* [TASK ITEM] Determine how many lines below contain the word "Hello", then write that number by itself.

* [AVAILABLE DATA]
___

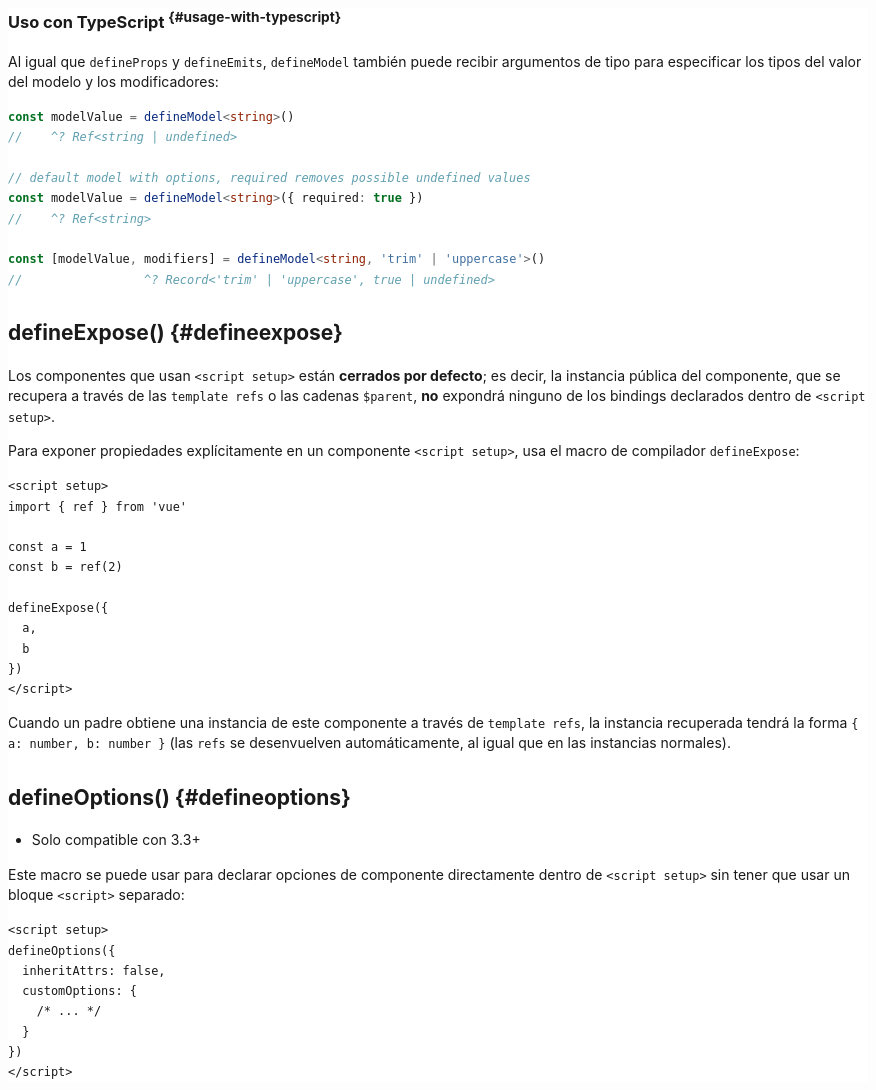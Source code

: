 ### Uso con TypeScript <sup class="vt-badge ts" /> {#usage-with-typescript}

Al igual que `defineProps` y `defineEmits`, `defineModel` también puede recibir argumentos de tipo para especificar los tipos del valor del modelo y los modificadores:

```ts
const modelValue = defineModel<string>()
//    ^? Ref<string | undefined>

// default model with options, required removes possible undefined values
const modelValue = defineModel<string>({ required: true })
//    ^? Ref<string>

const [modelValue, modifiers] = defineModel<string, 'trim' | 'uppercase'>()
//                 ^? Record<'trim' | 'uppercase', true | undefined>
```

## defineExpose() {#defineexpose}

Los componentes que usan `<script setup>` están **cerrados por defecto**; es decir, la instancia pública del componente, que se recupera a través de las `template refs` o las cadenas `$parent`, **no** expondrá ninguno de los bindings declarados dentro de `<script setup>`.

Para exponer propiedades explícitamente en un componente `<script setup>`, usa el macro de compilador `defineExpose`:

```vue
<script setup>
import { ref } from 'vue'

const a = 1
const b = ref(2)

defineExpose({
  a,
  b
})
</script>
```

Cuando un padre obtiene una instancia de este componente a través de `template refs`, la instancia recuperada tendrá la forma `{ a: number, b: number }` (las `refs` se desenvuelven automáticamente, al igual que en las instancias normales).

## defineOptions() {#defineoptions}

- Solo compatible con 3.3+

Este macro se puede usar para declarar opciones de componente directamente dentro de `<script setup>` sin tener que usar un bloque `<script>` separado:

```vue
<script setup>
defineOptions({
  inheritAttrs: false,
  customOptions: {
    /* ... */
  }
})
</script>
```
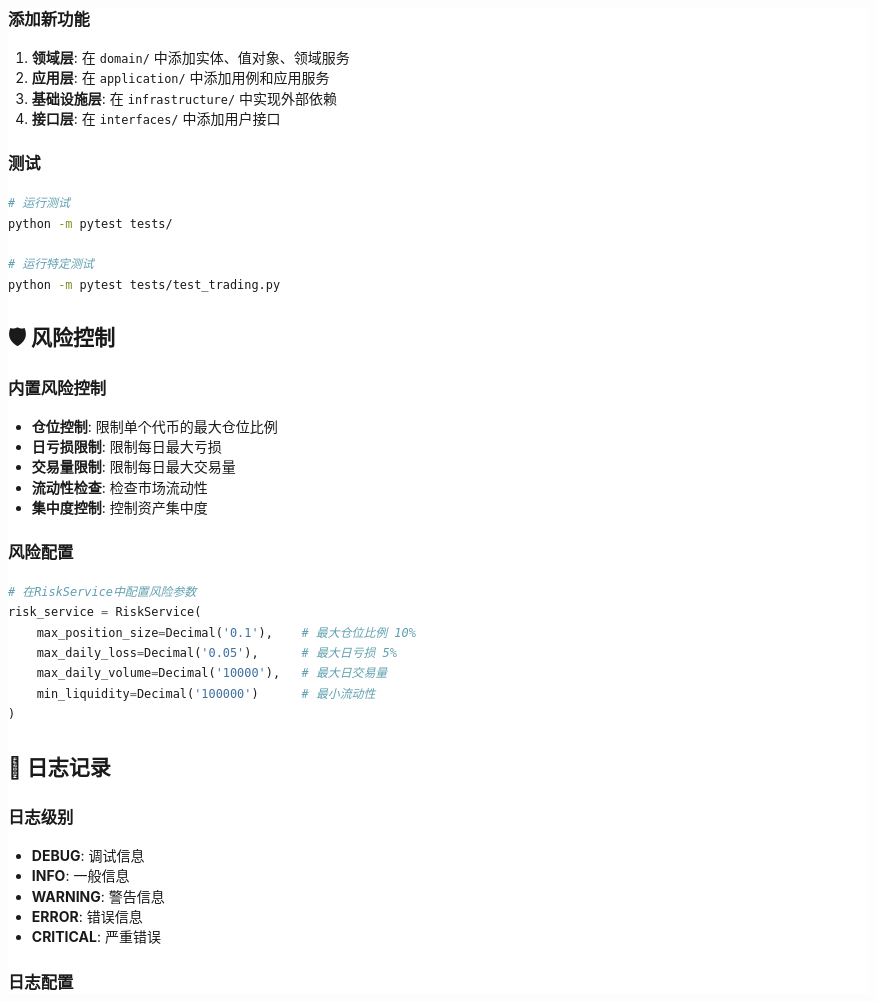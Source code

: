 ### 添加新功能

1. **领域层**: 在 `domain/` 中添加实体、值对象、领域服务
2. **应用层**: 在 `application/` 中添加用例和应用服务
3. **基础设施层**: 在 `infrastructure/` 中实现外部依赖
4. **接口层**: 在 `interfaces/` 中添加用户接口

### 测试

```bash
# 运行测试
python -m pytest tests/

# 运行特定测试
python -m pytest tests/test_trading.py
```

## 🛡️ 风险控制

### 内置风险控制

- **仓位控制**: 限制单个代币的最大仓位比例
- **日亏损限制**: 限制每日最大亏损
- **交易量限制**: 限制每日最大交易量
- **流动性检查**: 检查市场流动性
- **集中度控制**: 控制资产集中度

### 风险配置

```python
# 在RiskService中配置风险参数
risk_service = RiskService(
    max_position_size=Decimal('0.1'),    # 最大仓位比例 10%
    max_daily_loss=Decimal('0.05'),      # 最大日亏损 5%
    max_daily_volume=Decimal('10000'),   # 最大日交易量
    min_liquidity=Decimal('100000')      # 最小流动性
)
```

## 📝 日志记录

### 日志级别

- **DEBUG**: 调试信息
- **INFO**: 一般信息
- **WARNING**: 警告信息
- **ERROR**: 错误信息
- **CRITICAL**: 严重错误

### 日志配置

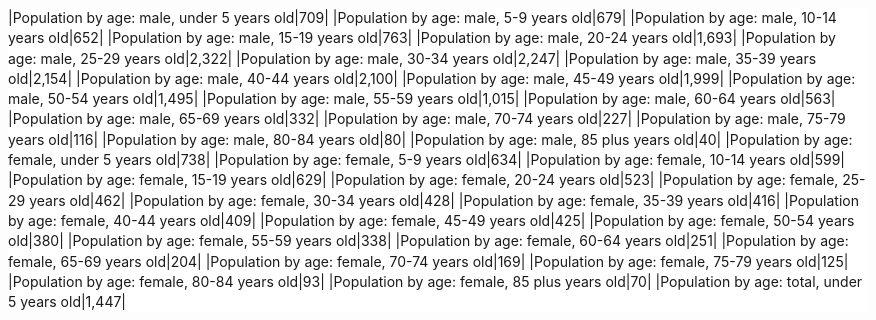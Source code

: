 |Population by age: male, under 5 years old|709|
|Population by age: male, 5-9 years old|679|
|Population by age: male, 10-14 years old|652|
|Population by age: male, 15-19 years old|763|
|Population by age: male, 20-24 years old|1,693|
|Population by age: male, 25-29 years old|2,322|
|Population by age: male, 30-34 years old|2,247|
|Population by age: male, 35-39 years old|2,154|
|Population by age: male, 40-44 years old|2,100|
|Population by age: male, 45-49 years old|1,999|
|Population by age: male, 50-54 years old|1,495|
|Population by age: male, 55-59 years old|1,015|
|Population by age: male, 60-64 years old|563|
|Population by age: male, 65-69 years old|332|
|Population by age: male, 70-74 years old|227|
|Population by age: male, 75-79 years old|116|
|Population by age: male, 80-84 years old|80|
|Population by age: male, 85 plus years old|40|
|Population by age: female, under 5 years old|738|
|Population by age: female, 5-9 years old|634|
|Population by age: female, 10-14 years old|599|
|Population by age: female, 15-19 years old|629|
|Population by age: female, 20-24 years old|523|
|Population by age: female, 25-29 years old|462|
|Population by age: female, 30-34 years old|428|
|Population by age: female, 35-39 years old|416|
|Population by age: female, 40-44 years old|409|
|Population by age: female, 45-49 years old|425|
|Population by age: female, 50-54 years old|380|
|Population by age: female, 55-59 years old|338|
|Population by age: female, 60-64 years old|251|
|Population by age: female, 65-69 years old|204|
|Population by age: female, 70-74 years old|169|
|Population by age: female, 75-79 years old|125|
|Population by age: female, 80-84 years old|93|
|Population by age: female, 85 plus years old|70|
|Population by age: total, under 5 years old|1,447|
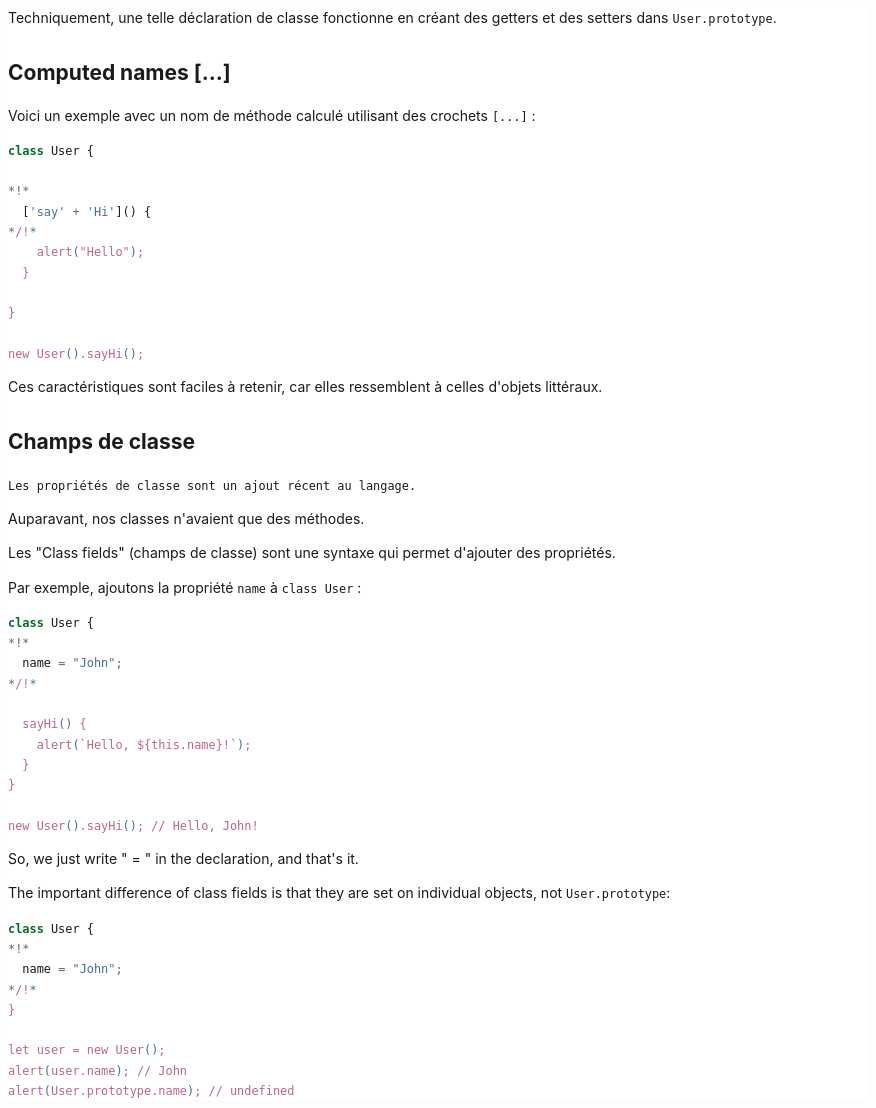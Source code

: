 Techniquement, une telle déclaration de classe fonctionne en créant des getters et des setters dans `User.prototype`.

## Computed names [...]

Voici un exemple avec un nom de méthode calculé utilisant des crochets `[...]` :

```js run
class User {

*!*
  ['say' + 'Hi']() {
*/!*
    alert("Hello");
  }

}

new User().sayHi();
```

Ces caractéristiques sont faciles à retenir, car elles ressemblent à celles d'objets littéraux.

## Champs de classe

```warn header="les anciens navigateurs peuvent avoir besoin de polyfill"
Les propriétés de classe sont un ajout récent au langage.
```

Auparavant, nos classes n'avaient que des méthodes.

Les "Class fields" (champs de classe) sont une syntaxe qui permet d'ajouter des propriétés.

Par exemple, ajoutons la propriété `name` à `class User` :

```js run
class User {
*!*
  name = "John";
*/!*

  sayHi() {
    alert(`Hello, ${this.name}!`);
  }
}

new User().sayHi(); // Hello, John!
```

So, we just write "<property name> = <value>" in the declaration, and that's it.

The important difference of class fields is that they are set on individual objects, not `User.prototype`:

```js run
class User {
*!*
  name = "John";
*/!*
}

let user = new User();
alert(user.name); // John
alert(User.prototype.name); // undefined
```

___

* [THE COMPLETED TASK] 3